There can be no doubt that this “seed of the woman”  is Jesus. Paul wrote:
“When the fulness of the time was come, God sent forth his Son made of a woman, made under the law” (Galatians 4:4)

“Made of a Woman”

Physically Jesus, being Mary’s son, was like all other members of the human race. He was mortal and was able to be tempted to sin:
“For what the law could not do in that it was weak through the flesh, God sending his own son in the likeness of sinful flesh, and for sin, condemned sin in the flesh” (Romans 8:3)

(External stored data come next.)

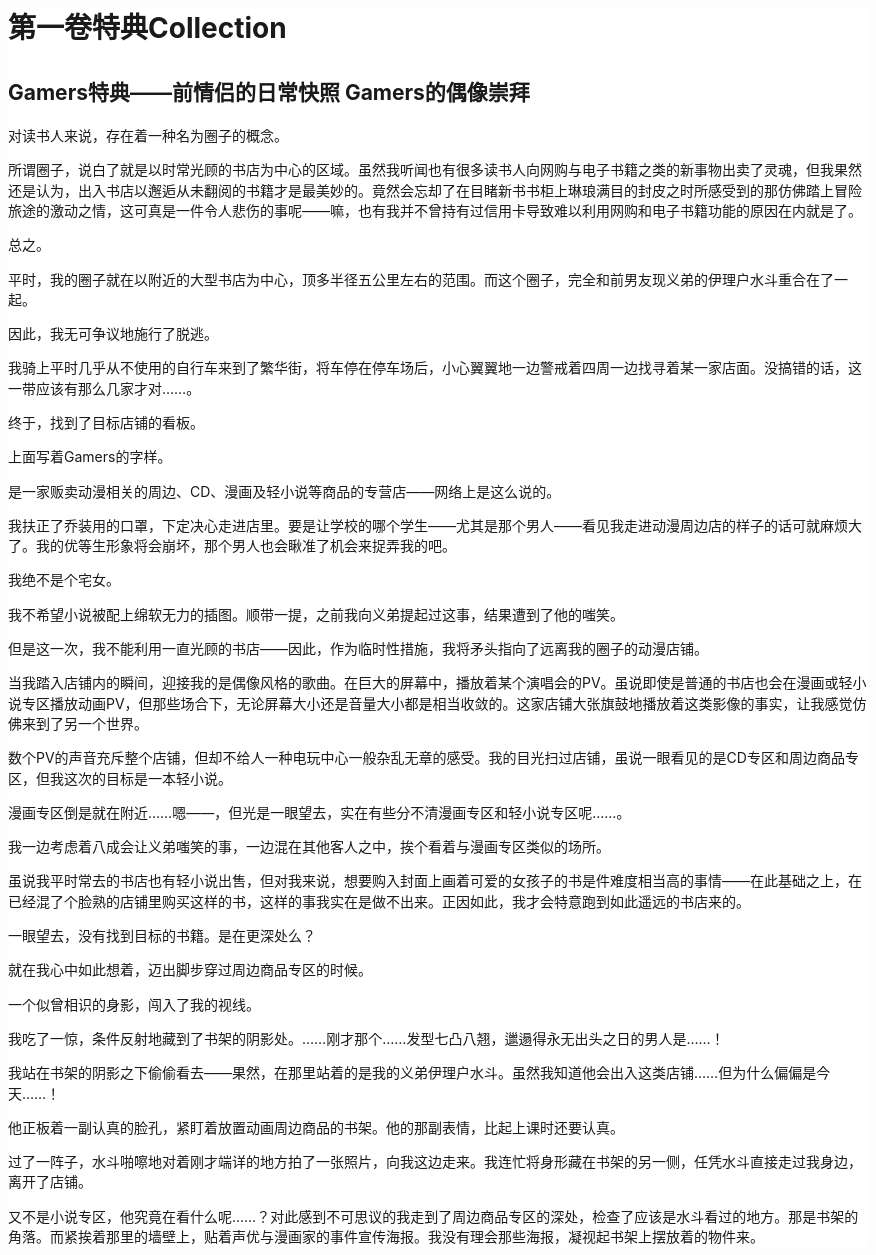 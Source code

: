 # 第一卷特典Collection



## Gamers特典——前情侣的日常快照 Gamers的偶像崇拜 

对读书人来说，存在着一种名为圈子的概念。

所谓圈子，说白了就是以时常光顾的书店为中心的区域。虽然我听闻也有很多读书人向网购与电子书籍之类的新事物出卖了灵魂，但我果然还是认为，出入书店以邂逅从未翻阅的书籍才是最美妙的。竟然会忘却了在目睹新书书柜上琳琅满目的封皮之时所感受到的那仿佛踏上冒险旅途的激动之情，这可真是一件令人悲伤的事呢——嘛，也有我并不曾持有过信用卡导致难以利用网购和电子书籍功能的原因在内就是了。

总之。

平时，我的圈子就在以附近的大型书店为中心，顶多半径五公里左右的范围。而这个圈子，完全和前男友现义弟的伊理户水斗重合在了一起。

因此，我无可争议地施行了脱逃。

我骑上平时几乎从不使用的自行车来到了繁华街，将车停在停车场后，小心翼翼地一边警戒着四周一边找寻着某一家店面。没搞错的话，这一带应该有那么几家才对……。

终于，找到了目标店铺的看板。

上面写着Gamers的字样。

是一家贩卖动漫相关的周边、CD、漫画及轻小说等商品的专营店——网络上是这么说的。

我扶正了乔装用的口罩，下定决心走进店里。要是让学校的哪个学生——尤其是那个男人——看见我走进动漫周边店的样子的话可就麻烦大了。我的优等生形象将会崩坏，那个男人也会瞅准了机会来捉弄我的吧。

我绝不是个宅女。

我不希望小说被配上绵软无力的插图。顺带一提，之前我向义弟提起过这事，结果遭到了他的嗤笑。

但是这一次，我不能利用一直光顾的书店——因此，作为临时性措施，我将矛头指向了远离我的圈子的动漫店铺。

当我踏入店铺内的瞬间，迎接我的是偶像风格的歌曲。在巨大的屏幕中，播放着某个演唱会的PV。虽说即使是普通的书店也会在漫画或轻小说专区播放动画PV，但那些场合下，无论屏幕大小还是音量大小都是相当收敛的。这家店铺大张旗鼓地播放着这类影像的事实，让我感觉仿佛来到了另一个世界。

数个PV的声音充斥整个店铺，但却不给人一种电玩中心一般杂乱无章的感受。我的目光扫过店铺，虽说一眼看见的是CD专区和周边商品专区，但我这次的目标是一本轻小说。

漫画专区倒是就在附近……嗯——，但光是一眼望去，实在有些分不清漫画专区和轻小说专区呢……。

我一边考虑着八成会让义弟嗤笑的事，一边混在其他客人之中，挨个看着与漫画专区类似的场所。

虽说我平时常去的书店也有轻小说出售，但对我来说，想要购入封面上画着可爱的女孩子的书是件难度相当高的事情——在此基础之上，在已经混了个脸熟的店铺里购买这样的书，这样的事我实在是做不出来。正因如此，我才会特意跑到如此遥远的书店来的。

一眼望去，没有找到目标的书籍。是在更深处么？

就在我心中如此想着，迈出脚步穿过周边商品专区的时候。

一个似曾相识的身影，闯入了我的视线。

我吃了一惊，条件反射地藏到了书架的阴影处。……刚才那个……发型七凸八翘，邋遢得永无出头之日的男人是……！

我站在书架的阴影之下偷偷看去——果然，在那里站着的是我的义弟伊理户水斗。虽然我知道他会出入这类店铺……但为什么偏偏是今天……！

他正板着一副认真的脸孔，紧盯着放置动画周边商品的书架。他的那副表情，比起上课时还要认真。

过了一阵子，水斗啪嚓地对着刚才端详的地方拍了一张照片，向我这边走来。我连忙将身形藏在书架的另一侧，任凭水斗直接走过我身边，离开了店铺。

又不是小说专区，他究竟在看什么呢……？对此感到不可思议的我走到了周边商品专区的深处，检查了应该是水斗看过的地方。那是书架的角落。而紧挨着那里的墙壁上，贴着声优与漫画家的事件宣传海报。我没有理会那些海报，凝视起书架上摆放着的物件来。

If Jesus had not possessed our fallen nature he could not have conquered sin and brought about the atonement for the simple reason that the sin is in the flesh. Paul says: “In me (that is in my flesh) dwelleth no good thing”,  and he also writes of “the law of sin which is in my members” (Romans 7:18,23).

Because Jesus had this “law of sin” in his members he was able to be tempted like every other man. It was in his own body that he fought and conquered sin. So in the letter to the Hebrews we read:
“We have not an high priest which cannot be touched with the feeling of our infirmities; but was in all points tempted like as we are, yet without sin”
(Hebrews 4:15)

Tempted to sin and yet sinless in character Jesus thus conquered “sin in the flesh” (Romans 8:3).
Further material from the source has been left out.